Scratch Dancing on Your Grave

and I was reading a book that was also on television at the same time. The story was about two old men who lived in apartments facing each other in a building with no other tenants. The hallways were long and gray, and wound around a square of empty rooms. Age is a cycle, you are born a fool, and you grow old into a fool, and these two fools lived off supplies in the empty building; five flights of empty rooms.

A wave came through the curtains at night, once two years back, and flooded and floated dead bodies into the ocean leaving only the two old men. These men had never liked each other, and seldom spoke pleasantries to or about each other even though they’d lived across from each other for fortysome odd years. They watched each other grow up, and grow old, and suffered alternate joys and failures and disappointments, and before long they began to see each other in the other’s face.

Each man was a hermit in his own way, and they disliked other people, horribly, the television pictured them in hazy scenes from blue tint in the beginning, grudging smiles at strangers and each other, to yellow tint ten years or so later, two middle aged men, one scene one man opens his door, hears the other turning his lock, and slams his door closed quick and frowns. A gray tint flashes through a scene of two old men, each alone in an empty apartment talking to walls and not talking to each other as they pass in the halls; finally the film tints white with sharp black outlines defining the old men passing in the halls one day and each stopping, surveying.
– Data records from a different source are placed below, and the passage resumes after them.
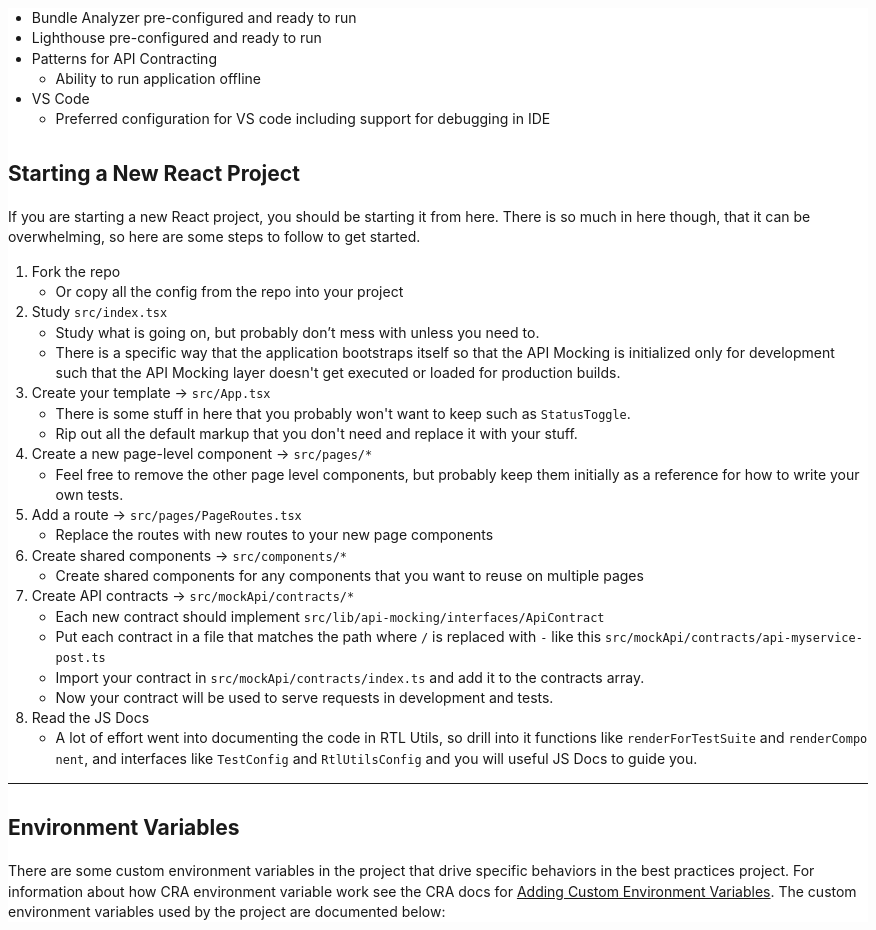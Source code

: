   - Bundle Analyzer pre-configured and ready to run
  - Lighthouse pre-configured and ready to run
- Patterns for API Contracting
  - Ability to run application offline
- VS Code
  - Preferred configuration for VS code including support for debugging in IDE

## Starting a New React Project

If you are starting a new React project, you should be starting it from here. There is so much in here though, that it
can be overwhelming, so here are some steps to follow to get started.

1. Fork the repo
   - Or copy all the config from the repo into your project
2. Study `src/index.tsx`
   - Study what is going on, but probably don’t mess with unless you need to.
   - There is a specific way that the application bootstraps itself so that the API Mocking is initialized
     only for development such that the API Mocking layer doesn't get executed or loaded for production builds.
3. Create your template -> `src/App.tsx`
   - There is some stuff in here that you probably won't want to keep such as `StatusToggle`.
   - Rip out all the default markup that you don't need and replace it with your stuff.
4. Create a new page-level component -> `src/pages/*`
   - Feel free to remove the other page level components, but probably keep them initially as a reference for how to write your own tests.
5. Add a route -> `src/pages/PageRoutes.tsx`
   - Replace the routes with new routes to your new page components
6. Create shared components -> `src/components/*`
   - Create shared components for any components that you want to reuse on multiple pages
7. Create API contracts -> `src/mockApi/contracts/*`
   - Each new contract should implement `src/lib/api-mocking/interfaces/ApiContract`
   - Put each contract in a file that matches the path where `/` is replaced with `-` like this `src/mockApi/contracts/api-myservice-post.ts`
   - Import your contract in `src/mockApi/contracts/index.ts` and add it to the contracts array.
   - Now your contract will be used to serve requests in development and tests.
8. Read the JS Docs
   - A lot of effort went into documenting the code in RTL Utils, so drill into it functions like `renderForTestSuite`
     and `renderComponent`, and interfaces like `TestConfig` and `RtlUtilsConfig` and you will useful JS Docs to
     guide you.

---

## Environment Variables

There are some custom environment variables in the project that drive specific behaviors in the best practices project.
For information about how CRA environment variable work see the CRA docs for [Adding Custom Environment Variables](https://create-react-app.dev/docs/adding-custom-environment-variables).
The custom environment variables used by the project are documented below:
Finally one of the men, the man who lives behind the red door, sticks out his hand and says flat: “My name is Turner.” The man who lives behind the black door takes Turner’s hand, half frowns and half grins, so his lip line looks like a breaking rollercoaster ride, and says, “Philip.”
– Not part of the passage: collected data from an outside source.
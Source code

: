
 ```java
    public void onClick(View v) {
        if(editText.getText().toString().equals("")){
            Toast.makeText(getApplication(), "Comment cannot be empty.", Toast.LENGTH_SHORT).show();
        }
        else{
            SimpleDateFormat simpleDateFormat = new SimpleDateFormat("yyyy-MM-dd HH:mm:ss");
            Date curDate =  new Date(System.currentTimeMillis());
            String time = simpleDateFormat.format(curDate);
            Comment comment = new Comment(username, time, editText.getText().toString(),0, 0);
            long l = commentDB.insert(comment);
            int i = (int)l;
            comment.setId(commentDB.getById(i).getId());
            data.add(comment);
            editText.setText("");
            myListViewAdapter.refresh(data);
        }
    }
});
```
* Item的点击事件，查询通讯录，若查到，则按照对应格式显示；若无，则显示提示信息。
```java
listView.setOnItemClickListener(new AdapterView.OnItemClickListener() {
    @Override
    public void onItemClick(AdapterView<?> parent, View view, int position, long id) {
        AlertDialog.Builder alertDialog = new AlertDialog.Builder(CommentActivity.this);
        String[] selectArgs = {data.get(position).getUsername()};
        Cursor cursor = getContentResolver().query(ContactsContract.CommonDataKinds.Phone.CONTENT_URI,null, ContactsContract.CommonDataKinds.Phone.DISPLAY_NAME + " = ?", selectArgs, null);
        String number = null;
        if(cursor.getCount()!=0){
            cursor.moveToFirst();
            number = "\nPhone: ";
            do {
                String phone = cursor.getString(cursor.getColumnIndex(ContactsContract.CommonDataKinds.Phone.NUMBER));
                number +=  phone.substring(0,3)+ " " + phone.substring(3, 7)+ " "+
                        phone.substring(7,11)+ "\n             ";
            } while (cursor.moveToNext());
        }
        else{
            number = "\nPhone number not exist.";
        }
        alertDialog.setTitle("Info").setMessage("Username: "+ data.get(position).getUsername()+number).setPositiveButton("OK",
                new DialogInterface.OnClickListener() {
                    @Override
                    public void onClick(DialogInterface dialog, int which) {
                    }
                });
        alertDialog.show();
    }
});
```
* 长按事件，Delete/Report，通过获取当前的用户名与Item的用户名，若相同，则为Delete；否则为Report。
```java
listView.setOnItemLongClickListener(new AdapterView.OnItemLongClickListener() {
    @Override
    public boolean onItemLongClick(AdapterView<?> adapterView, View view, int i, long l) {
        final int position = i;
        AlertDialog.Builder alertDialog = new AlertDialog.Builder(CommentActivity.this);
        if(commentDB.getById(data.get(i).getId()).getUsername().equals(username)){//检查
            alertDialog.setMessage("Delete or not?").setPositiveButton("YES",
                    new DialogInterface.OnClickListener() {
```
The book has no chapters and no dividing sections, but the film chapters here into a black screen, “Two Weeks Later” in white letters; blue tint, the building flooding with the waves from the flood, washing people out of windows, screaming; the building shudders and totters like the leaning tower. Loud sound. Blackout. “Two Years Later”: white letters. Blackout.
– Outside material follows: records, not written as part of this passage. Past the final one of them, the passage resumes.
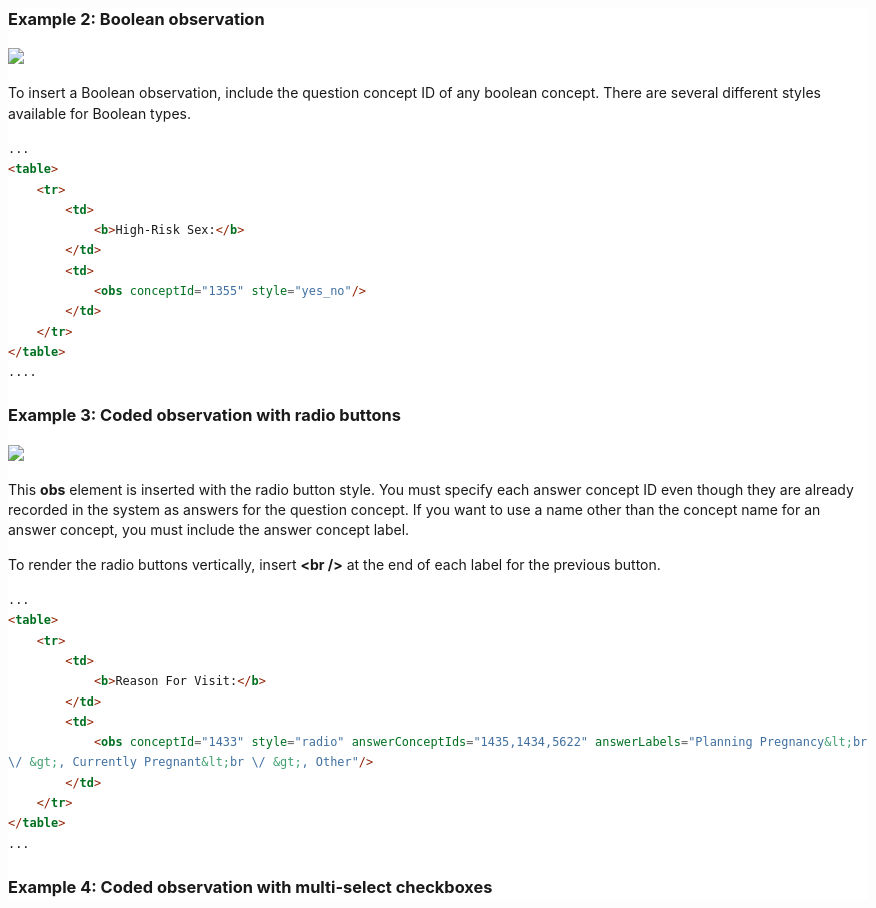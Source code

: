 ### Example 2: Boolean observation

![](/assets/form-boolean-s.jpg)

To insert a Boolean observation, include the question concept ID of any boolean concept. There are several different styles available for Boolean types.

```html
...
<table>
    <tr>
        <td>
            <b>High-Risk Sex:</b>
        </td>
        <td>
            <obs conceptId="1355" style="yes_no"/>
        </td>
    </tr>
</table>
....

```

### Example 3: Coded observation with radio buttons

![](/assets/form-radio-s.jpg)

This **obs** element is inserted with the radio button style. You must specify each answer concept ID even though they are already recorded in the system as answers for the question concept. If you want to use a name other than the concept name for an answer concept, you must include the answer concept label.

To render the radio buttons vertically, insert **&lt;br \/&gt;** at the end of each label for the previous button.

```html
...
<table>
    <tr>
        <td>
            <b>Reason For Visit:</b>
        </td>
        <td>
            <obs conceptId="1433" style="radio" answerConceptIds="1435,1434,5622" answerLabels="Planning Pregnancy&lt;br \/ &gt;, Currently Pregnant&lt;br \/ &gt;, Other"/>
        </td>
    </tr>
</table> 
...

```

### Example 4: Coded observation with multi-select checkboxes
Turner and Philip are friends, or at least as much as they can muster. Philip comes over to Turner’s apartment, enters without knocking, sits down and says: “Turner, do you live off the stuff in the rooms left by other people like I do? If so, you can tell me. We need to come up with a plan, divide the territory. Lately I’ve noticed stuff disappearing. Stuff I’d sort of planted in rooms. That worries me.”

“What kinds of stuff.”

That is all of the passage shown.